[[ SOURCE RECORDS, beginning ]]

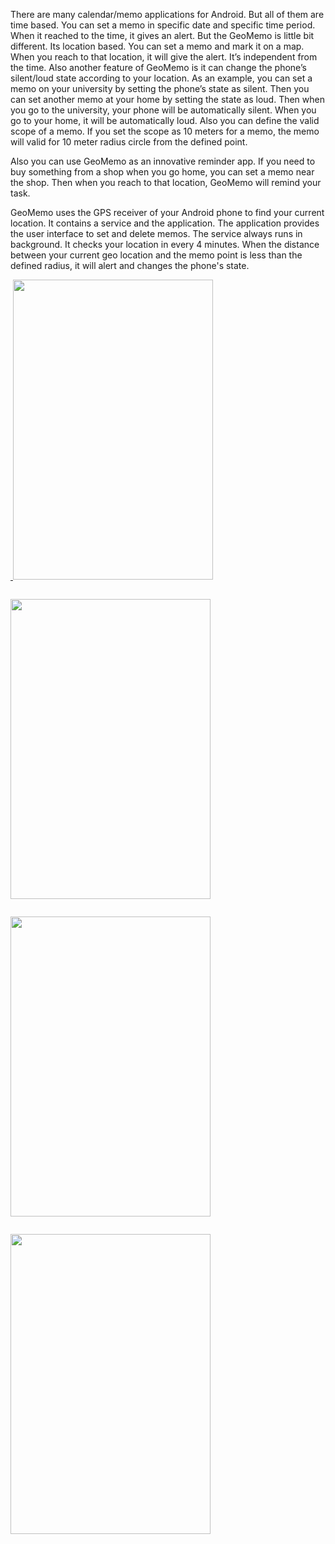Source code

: There are many calendar/memo applications for Android. But all of them are time based. You can set a memo in specific date and specific time period. When it reached to the time, it gives an alert. But the GeoMemo is little bit different. Its location based. You can set a memo and mark it on a map. When you reach to that location, it will give the alert. It’s independent from the time. Also another feature of GeoMemo is it can change the phone’s silent/loud state according to your location.
As an example, you can set a memo on your university by setting the phone’s state as silent. Then you can set another memo at your home by setting the state as loud. Then when you go to the university, your phone will be automatically silent. When you go to your home, it will be automatically loud. Also you can define the valid scope of a memo. If you set the scope as 10 meters for a memo, the memo will valid for 10 meter radius circle from the defined point.

Also you can use GeoMemo as an innovative reminder app. If you need to buy something from a shop when you go home, you can set a memo near the shop. Then when you reach to that location, GeoMemo will remind your task.

GeoMemo uses the GPS receiver of your Android phone to find your current location. It contains a service and the application. The application provides the user interface to set and delete memos. The service always runs in background. It checks your location in every 4 minutes. When the distance between your current geo location and the memo point is less than the defined radius, it will alert and changes the phone's state.

<a href='http://asankasays.info/wp-content/uploads/2011/04/device.png'><img src='http://asankasays.info/wp-content/uploads/2011/04/device5.png' alt='' title='device' /></a><a href='http://asankasays.info/wp-content/uploads/2011/04/device2.png'> <img src='http://asankasays.info/wp-content/uploads/2011/04/device2.png' alt='' height='480' width='320' title='device1' />
</a>

<a href='http://asankasays.info/wp-content/uploads/2011/04/device3.png'><img src='http://asankasays.info/wp-content/uploads/2011/04/device3.png' alt='' title='device5' /></a>

<a href='http://asankasays.info/wp-content/uploads/2011/04/device4.png'><img src='http://asankasays.info/wp-content/uploads/2011/04/device4.png' alt='' height='480' width='320' title='device5' /></a>

<a href='http://asankasays.info/wp-content/uploads/2011/04/device5.png'><img src='http://asankasays.info/wp-content/uploads/2011/04/device5.png' alt='' title='device5' /></a>

<a href='http://asankasays.info/wp-content/uploads/2011/04/device6.png'><img src='http://asankasays.info/wp-content/uploads/2011/04/device6.png' alt='' height='480' width='320' title='device5' /></a>

<a href='http://asankasays.info/wp-content/uploads/2011/04/device7.png'><img src='http://asankasays.info/wp-content/uploads/2011/04/device7.png' alt='' title='device5' /></a>

<a href='http://asankasays.info/wp-content/uploads/2011/04/device8.png'><img src='http://asankasays.info/wp-content/uploads/2011/04/device8.png' alt='' height='480' width='320' title='device5' /></a>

[[ SOURCE RECORDS, end ]]

[YOUR INSTRUCTIONS]:
Reading down the material above, count how many lines contain the word "point". Respond with the number by itself.

[ANSWER BOX]:
2